2. The purchase option system of claim 1, wherein the memory further includes instructions that, when executed, cause the processor to:
search one or more data sources to retrieve a plurality of purchase options based on a user request; and
determine the at least one purchase option from the plurality of purchase options based in part on the user request and based in part on a ranking of the plurality of purchase options determined by an artificial intelligence engine.
3. The purchase option system of claim 2, wherein the memory further includes instructions that, when executed, cause the processor to:
determine the at least one different purchase option from the plurality of purchase options in response to receiving the data and without performing a second search; and
provide the at least one different purchase option to the graphical interface.

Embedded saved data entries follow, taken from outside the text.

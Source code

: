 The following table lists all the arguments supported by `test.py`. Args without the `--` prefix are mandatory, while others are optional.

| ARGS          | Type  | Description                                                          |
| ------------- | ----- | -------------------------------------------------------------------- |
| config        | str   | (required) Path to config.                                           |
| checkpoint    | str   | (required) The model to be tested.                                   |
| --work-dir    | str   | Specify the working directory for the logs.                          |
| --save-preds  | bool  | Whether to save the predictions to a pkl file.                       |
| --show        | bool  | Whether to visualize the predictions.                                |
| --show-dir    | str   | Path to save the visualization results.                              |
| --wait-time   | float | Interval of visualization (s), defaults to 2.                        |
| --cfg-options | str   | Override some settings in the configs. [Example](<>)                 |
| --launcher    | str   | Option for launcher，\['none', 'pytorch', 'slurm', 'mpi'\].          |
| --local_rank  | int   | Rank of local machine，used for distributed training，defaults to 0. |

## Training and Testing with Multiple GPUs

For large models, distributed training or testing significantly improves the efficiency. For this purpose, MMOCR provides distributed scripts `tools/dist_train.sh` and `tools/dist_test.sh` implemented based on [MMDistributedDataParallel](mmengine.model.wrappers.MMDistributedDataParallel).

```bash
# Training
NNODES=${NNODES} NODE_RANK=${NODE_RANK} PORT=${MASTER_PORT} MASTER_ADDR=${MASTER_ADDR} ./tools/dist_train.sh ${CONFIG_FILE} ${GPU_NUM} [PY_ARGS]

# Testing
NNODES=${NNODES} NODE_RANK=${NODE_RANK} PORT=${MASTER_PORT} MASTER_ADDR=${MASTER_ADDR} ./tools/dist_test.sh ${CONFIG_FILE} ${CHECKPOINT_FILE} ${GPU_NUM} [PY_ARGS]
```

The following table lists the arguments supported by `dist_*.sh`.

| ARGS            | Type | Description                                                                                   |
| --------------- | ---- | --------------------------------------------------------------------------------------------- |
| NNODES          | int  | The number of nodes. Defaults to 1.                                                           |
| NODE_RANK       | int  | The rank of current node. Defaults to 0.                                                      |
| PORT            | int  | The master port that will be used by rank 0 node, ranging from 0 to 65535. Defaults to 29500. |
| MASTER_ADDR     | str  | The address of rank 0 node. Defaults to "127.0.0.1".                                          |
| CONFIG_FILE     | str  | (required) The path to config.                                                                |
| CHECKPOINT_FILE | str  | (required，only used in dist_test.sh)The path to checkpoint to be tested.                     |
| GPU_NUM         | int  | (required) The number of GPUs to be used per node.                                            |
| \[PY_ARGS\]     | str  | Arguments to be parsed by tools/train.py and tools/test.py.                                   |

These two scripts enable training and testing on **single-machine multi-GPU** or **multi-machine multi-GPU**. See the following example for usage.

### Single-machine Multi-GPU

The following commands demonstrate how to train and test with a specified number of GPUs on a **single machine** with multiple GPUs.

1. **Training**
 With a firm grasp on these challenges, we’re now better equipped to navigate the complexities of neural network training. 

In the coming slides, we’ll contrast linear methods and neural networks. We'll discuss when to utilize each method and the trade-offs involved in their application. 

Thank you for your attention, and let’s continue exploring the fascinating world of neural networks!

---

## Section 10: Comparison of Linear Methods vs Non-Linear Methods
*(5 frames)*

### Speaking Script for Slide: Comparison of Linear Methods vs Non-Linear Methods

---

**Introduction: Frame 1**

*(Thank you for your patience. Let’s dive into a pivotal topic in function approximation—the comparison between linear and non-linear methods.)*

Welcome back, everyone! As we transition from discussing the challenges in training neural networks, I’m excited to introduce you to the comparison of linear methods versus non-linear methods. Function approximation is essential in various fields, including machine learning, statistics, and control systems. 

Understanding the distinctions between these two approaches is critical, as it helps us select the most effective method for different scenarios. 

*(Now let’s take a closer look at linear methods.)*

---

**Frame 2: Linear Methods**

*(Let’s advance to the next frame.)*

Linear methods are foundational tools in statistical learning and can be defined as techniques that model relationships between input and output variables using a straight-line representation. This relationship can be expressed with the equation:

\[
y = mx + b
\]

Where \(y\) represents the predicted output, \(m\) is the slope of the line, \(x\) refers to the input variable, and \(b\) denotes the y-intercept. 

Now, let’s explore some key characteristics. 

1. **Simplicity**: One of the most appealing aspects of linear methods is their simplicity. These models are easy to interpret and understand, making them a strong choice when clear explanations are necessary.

4. The purchase option system of claim 3, wherein the plurality of purchase options includes a first travel product; and
wherein the memory further includes instructions that, when executed, cause the processor to:
determine a second travel product having a parameter corresponding to the received data corresponding to selection of one of the plurality of selectable options; and
provide an update to the graphical interface including the second travel product.
5. The purchase option system of claim 1, wherein the plurality of purchase options include airline flight options and wherein the received data comprises at least one of a seat size parameter, a leg room parameter, and a safety record.
6. The purchase option system of claim 1, wherein the memory further includes instructions that, when executed, cause the processor to recommend a change to a user selectable option, the user selectable option corresponding to an attribute determined from data extracted from the plurality of purchase options.
7. The purchase option system of claim 1, wherein the graphical interface provides at least one of a checkbox, a pulldown menu, and a wheel to enable selection of the plurality of selectable options.
8. A method comprising:
providing a graphical interface to a destination device through a network, the graphical interface including one or more purchase options of a plurality of purchase options from a plurality of data sources, the graphical interface including a plurality of selectable elements, each selectable element corresponding to a variable associated with the plurality of purchase options;
receiving data corresponding to selection of one of the at least one selectable elements;
determining one or more different purchase options from the plurality of purchase options without initiating a new search in response to receiving the data; and
providing the one or more different purchase options to the graphical interface.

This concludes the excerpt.